Task instructions – From the listing below, set down exactly the lines between the one holding "- 3.mysql的启动密码写入到了/data/3306/mysql文件中" and the one holding "1. IIT Bombay", inclusive. No other line is wanted.

[[ Data shown open ]]

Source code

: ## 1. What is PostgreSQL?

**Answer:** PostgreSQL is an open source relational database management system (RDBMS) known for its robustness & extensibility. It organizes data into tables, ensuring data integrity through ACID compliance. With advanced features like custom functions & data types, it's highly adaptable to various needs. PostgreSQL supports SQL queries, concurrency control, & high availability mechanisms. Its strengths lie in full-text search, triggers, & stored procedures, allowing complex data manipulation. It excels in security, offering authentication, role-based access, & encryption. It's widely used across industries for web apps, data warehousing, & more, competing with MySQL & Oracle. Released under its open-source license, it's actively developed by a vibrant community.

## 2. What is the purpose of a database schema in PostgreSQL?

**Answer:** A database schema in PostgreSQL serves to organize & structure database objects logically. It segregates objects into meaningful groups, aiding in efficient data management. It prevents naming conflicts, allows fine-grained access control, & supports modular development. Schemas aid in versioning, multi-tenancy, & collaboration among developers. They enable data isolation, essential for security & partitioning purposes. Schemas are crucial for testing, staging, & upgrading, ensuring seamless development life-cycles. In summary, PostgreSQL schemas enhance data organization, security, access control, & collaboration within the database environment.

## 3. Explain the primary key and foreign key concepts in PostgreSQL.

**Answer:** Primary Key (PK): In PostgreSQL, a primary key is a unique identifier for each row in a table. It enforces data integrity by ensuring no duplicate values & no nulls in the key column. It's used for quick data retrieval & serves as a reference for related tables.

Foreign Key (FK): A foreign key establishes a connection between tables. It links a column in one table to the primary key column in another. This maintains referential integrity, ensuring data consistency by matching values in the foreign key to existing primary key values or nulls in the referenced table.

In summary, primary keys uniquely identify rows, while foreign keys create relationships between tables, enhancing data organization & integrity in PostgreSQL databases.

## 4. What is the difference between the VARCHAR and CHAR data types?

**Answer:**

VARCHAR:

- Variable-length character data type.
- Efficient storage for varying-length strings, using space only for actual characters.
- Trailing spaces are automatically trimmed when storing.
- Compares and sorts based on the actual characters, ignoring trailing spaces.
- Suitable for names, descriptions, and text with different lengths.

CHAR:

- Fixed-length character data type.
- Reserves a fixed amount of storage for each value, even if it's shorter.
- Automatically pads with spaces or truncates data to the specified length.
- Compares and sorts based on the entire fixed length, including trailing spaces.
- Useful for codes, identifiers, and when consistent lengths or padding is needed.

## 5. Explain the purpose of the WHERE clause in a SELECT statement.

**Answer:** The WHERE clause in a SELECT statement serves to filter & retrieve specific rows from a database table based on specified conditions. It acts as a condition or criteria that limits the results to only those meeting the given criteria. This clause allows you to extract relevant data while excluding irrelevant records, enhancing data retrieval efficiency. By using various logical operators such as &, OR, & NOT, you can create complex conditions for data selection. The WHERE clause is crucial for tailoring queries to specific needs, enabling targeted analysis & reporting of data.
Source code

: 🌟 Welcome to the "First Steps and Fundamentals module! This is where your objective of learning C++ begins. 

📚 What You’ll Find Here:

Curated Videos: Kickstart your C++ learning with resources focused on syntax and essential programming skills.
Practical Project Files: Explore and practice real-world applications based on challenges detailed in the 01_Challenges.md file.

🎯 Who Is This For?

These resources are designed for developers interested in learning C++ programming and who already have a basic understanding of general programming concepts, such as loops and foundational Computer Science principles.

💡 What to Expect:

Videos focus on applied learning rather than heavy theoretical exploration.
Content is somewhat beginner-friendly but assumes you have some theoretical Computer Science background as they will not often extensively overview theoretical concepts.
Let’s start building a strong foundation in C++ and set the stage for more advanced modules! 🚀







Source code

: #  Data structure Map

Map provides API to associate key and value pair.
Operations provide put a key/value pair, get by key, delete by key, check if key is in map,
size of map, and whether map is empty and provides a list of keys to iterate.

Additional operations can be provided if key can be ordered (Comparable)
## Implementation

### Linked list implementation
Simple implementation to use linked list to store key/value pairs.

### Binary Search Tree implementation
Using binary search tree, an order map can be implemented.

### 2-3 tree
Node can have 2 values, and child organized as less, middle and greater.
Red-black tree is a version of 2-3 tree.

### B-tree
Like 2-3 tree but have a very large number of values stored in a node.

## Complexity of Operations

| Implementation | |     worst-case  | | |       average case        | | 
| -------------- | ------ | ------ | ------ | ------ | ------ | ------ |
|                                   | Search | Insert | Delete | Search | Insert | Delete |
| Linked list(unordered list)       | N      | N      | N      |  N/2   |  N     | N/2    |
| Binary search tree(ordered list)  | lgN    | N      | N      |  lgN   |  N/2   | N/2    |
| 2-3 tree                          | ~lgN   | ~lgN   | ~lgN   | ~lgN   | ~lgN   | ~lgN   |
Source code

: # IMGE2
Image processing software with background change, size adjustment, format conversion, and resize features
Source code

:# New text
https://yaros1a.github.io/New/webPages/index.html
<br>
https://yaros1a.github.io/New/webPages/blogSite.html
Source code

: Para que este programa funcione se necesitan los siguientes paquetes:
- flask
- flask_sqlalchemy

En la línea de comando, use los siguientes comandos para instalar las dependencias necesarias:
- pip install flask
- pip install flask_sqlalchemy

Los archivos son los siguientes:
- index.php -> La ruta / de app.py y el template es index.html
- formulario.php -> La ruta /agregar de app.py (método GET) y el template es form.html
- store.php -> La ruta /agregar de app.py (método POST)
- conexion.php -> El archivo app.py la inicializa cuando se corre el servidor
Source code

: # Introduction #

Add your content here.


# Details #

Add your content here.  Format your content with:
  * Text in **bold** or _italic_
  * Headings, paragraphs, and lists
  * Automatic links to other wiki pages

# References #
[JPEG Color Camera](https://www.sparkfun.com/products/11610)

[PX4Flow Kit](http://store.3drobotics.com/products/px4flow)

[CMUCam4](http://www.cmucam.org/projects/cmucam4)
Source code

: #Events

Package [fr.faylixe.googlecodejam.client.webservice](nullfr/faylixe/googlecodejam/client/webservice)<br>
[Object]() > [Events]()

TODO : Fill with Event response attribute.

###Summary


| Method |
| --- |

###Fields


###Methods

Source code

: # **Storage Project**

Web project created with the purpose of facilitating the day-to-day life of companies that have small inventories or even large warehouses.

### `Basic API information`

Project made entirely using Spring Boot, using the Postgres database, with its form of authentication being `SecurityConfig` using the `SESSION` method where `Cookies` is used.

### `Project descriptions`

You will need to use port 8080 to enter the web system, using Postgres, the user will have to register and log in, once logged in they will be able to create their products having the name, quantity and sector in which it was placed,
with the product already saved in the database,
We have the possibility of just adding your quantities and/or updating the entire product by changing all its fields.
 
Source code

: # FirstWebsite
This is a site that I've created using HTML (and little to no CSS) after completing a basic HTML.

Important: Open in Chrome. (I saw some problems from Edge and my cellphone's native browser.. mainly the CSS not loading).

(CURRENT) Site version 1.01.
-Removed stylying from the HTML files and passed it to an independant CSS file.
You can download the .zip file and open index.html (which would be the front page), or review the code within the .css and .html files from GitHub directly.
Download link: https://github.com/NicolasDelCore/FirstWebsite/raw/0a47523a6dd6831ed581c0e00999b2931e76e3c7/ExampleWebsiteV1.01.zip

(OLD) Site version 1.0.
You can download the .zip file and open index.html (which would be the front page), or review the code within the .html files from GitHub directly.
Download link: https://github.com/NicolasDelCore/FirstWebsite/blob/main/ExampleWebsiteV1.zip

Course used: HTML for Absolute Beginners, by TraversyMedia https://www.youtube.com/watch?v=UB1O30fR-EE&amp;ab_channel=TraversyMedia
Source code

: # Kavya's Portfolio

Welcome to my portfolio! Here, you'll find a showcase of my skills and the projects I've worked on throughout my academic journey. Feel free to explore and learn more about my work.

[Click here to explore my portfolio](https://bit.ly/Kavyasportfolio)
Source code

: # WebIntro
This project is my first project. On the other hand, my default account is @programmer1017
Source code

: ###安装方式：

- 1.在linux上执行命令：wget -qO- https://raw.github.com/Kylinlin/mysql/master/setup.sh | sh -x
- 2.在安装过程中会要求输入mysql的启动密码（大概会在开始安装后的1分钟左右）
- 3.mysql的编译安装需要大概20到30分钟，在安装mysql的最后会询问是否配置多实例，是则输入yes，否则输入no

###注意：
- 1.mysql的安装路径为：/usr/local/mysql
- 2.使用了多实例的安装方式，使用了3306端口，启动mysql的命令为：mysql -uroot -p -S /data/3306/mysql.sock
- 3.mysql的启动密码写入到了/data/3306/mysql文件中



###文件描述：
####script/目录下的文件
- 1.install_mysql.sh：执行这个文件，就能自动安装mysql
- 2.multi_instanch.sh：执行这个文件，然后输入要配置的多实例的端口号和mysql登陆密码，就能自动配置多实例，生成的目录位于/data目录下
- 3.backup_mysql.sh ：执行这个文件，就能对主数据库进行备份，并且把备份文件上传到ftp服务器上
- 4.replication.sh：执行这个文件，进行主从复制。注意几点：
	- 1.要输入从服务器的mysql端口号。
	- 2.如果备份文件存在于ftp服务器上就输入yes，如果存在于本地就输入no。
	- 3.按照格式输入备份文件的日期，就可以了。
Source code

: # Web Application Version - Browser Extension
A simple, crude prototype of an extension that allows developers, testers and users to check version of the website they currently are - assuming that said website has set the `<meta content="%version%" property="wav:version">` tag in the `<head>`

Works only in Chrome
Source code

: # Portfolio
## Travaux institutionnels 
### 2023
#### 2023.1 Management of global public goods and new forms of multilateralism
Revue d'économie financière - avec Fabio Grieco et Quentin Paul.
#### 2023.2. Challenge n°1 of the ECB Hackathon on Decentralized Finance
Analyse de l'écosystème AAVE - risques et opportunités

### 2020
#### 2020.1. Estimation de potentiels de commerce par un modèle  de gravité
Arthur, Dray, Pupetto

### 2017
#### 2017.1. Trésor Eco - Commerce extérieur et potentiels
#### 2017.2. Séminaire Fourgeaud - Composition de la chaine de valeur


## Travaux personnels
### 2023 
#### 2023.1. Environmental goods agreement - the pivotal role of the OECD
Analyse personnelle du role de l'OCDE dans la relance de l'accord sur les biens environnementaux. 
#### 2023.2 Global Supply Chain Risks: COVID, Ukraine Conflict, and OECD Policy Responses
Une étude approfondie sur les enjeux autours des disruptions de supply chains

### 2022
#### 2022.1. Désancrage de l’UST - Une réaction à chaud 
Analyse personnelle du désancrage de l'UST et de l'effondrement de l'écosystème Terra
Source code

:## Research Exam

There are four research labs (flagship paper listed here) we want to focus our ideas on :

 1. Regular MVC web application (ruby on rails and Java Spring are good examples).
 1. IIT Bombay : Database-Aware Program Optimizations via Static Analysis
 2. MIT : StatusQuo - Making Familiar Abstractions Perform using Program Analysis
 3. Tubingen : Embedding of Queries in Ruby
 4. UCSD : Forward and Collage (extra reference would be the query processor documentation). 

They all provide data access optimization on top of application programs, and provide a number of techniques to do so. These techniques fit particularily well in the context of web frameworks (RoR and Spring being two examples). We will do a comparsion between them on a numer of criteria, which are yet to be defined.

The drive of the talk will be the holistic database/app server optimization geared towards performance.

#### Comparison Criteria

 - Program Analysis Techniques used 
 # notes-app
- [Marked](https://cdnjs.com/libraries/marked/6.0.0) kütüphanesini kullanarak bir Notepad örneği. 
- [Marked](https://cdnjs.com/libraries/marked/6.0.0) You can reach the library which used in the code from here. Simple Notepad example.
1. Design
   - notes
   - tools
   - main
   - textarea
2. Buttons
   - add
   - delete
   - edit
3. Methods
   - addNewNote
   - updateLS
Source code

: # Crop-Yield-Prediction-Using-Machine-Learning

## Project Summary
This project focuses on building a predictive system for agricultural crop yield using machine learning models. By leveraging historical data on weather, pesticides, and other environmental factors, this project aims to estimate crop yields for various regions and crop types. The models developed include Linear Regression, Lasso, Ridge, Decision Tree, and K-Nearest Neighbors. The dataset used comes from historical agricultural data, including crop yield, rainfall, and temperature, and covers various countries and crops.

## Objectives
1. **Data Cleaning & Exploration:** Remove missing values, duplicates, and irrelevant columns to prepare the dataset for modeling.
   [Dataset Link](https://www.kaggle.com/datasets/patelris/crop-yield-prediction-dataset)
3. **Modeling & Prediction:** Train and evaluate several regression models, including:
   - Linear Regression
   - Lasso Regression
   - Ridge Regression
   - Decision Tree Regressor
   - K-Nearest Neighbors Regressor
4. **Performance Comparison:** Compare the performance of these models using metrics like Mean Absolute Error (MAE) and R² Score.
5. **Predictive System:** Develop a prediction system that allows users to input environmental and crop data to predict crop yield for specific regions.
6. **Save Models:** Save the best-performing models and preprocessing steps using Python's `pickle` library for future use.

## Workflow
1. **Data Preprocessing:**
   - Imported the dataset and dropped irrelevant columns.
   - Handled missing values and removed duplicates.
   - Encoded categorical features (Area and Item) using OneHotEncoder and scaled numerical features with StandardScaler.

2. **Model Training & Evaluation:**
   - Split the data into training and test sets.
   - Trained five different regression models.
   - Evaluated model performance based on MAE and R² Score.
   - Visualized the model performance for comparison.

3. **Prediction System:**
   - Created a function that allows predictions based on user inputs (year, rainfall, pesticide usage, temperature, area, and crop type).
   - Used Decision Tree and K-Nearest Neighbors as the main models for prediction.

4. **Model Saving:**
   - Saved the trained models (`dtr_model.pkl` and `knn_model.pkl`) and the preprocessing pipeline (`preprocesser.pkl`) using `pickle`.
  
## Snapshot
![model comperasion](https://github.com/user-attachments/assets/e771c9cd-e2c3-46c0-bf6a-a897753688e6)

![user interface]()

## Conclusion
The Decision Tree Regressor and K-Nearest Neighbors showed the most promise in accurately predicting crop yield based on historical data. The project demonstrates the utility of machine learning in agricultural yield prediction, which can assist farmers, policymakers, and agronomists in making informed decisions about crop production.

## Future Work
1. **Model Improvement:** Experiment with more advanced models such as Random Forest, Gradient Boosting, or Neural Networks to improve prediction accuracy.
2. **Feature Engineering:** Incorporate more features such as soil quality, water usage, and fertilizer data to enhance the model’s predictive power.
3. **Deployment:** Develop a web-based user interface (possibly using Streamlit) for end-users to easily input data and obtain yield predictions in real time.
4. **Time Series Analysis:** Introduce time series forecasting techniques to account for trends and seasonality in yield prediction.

[[ Data shown closed ]]

Reply to the task –
- 3.mysql的启动密码写入到了/data/3306/mysql文件中



###文件描述：
####script/目录下的文件
- 1.install_mysql.sh：执行这个文件，就能自动安装mysql
- 2.multi_instanch.sh：执行这个文件，然后输入要配置的多实例的端口号和mysql登陆密码，就能自动配置多实例，生成的目录位于/data目录下
- 3.backup_mysql.sh ：执行这个文件，就能对主数据库进行备份，并且把备份文件上传到ftp服务器上
- 4.replication.sh：执行这个文件，进行主从复制。注意几点：
	- 1.要输入从服务器的mysql端口号。
	- 2.如果备份文件存在于ftp服务器上就输入yes，如果存在于本地就输入no。
	- 3.按照格式输入备份文件的日期，就可以了。
Source code

: # Web Application Version - Browser Extension
A simple, crude prototype of an extension that allows developers, testers and users to check version of the website they currently are - assuming that said website has set the `<meta content="%version%" property="wav:version">` tag in the `<head>`

Works only in Chrome
Source code

: # Portfolio
## Travaux institutionnels 
### 2023
#### 2023.1 Management of global public goods and new forms of multilateralism
Revue d'économie financière - avec Fabio Grieco et Quentin Paul.
#### 2023.2. Challenge n°1 of the ECB Hackathon on Decentralized Finance
Analyse de l'écosystème AAVE - risques et opportunités

### 2020
#### 2020.1. Estimation de potentiels de commerce par un modèle  de gravité
Arthur, Dray, Pupetto

### 2017
#### 2017.1. Trésor Eco - Commerce extérieur et potentiels
#### 2017.2. Séminaire Fourgeaud - Composition de la chaine de valeur


## Travaux personnels
### 2023 
#### 2023.1. Environmental goods agreement - the pivotal role of the OECD
Analyse personnelle du role de l'OCDE dans la relance de l'accord sur les biens environnementaux. 
#### 2023.2 Global Supply Chain Risks: COVID, Ukraine Conflict, and OECD Policy Responses
Une étude approfondie sur les enjeux autours des disruptions de supply chains

### 2022
#### 2022.1. Désancrage de l’UST - Une réaction à chaud 
Analyse personnelle du désancrage de l'UST et de l'effondrement de l'écosystème Terra
Source code

:## Research Exam

There are four research labs (flagship paper listed here) we want to focus our ideas on :

 1. Regular MVC web application (ruby on rails and Java Spring are good examples).
 1. IIT Bombay : Database-Aware Program Optimizations via Static Analysis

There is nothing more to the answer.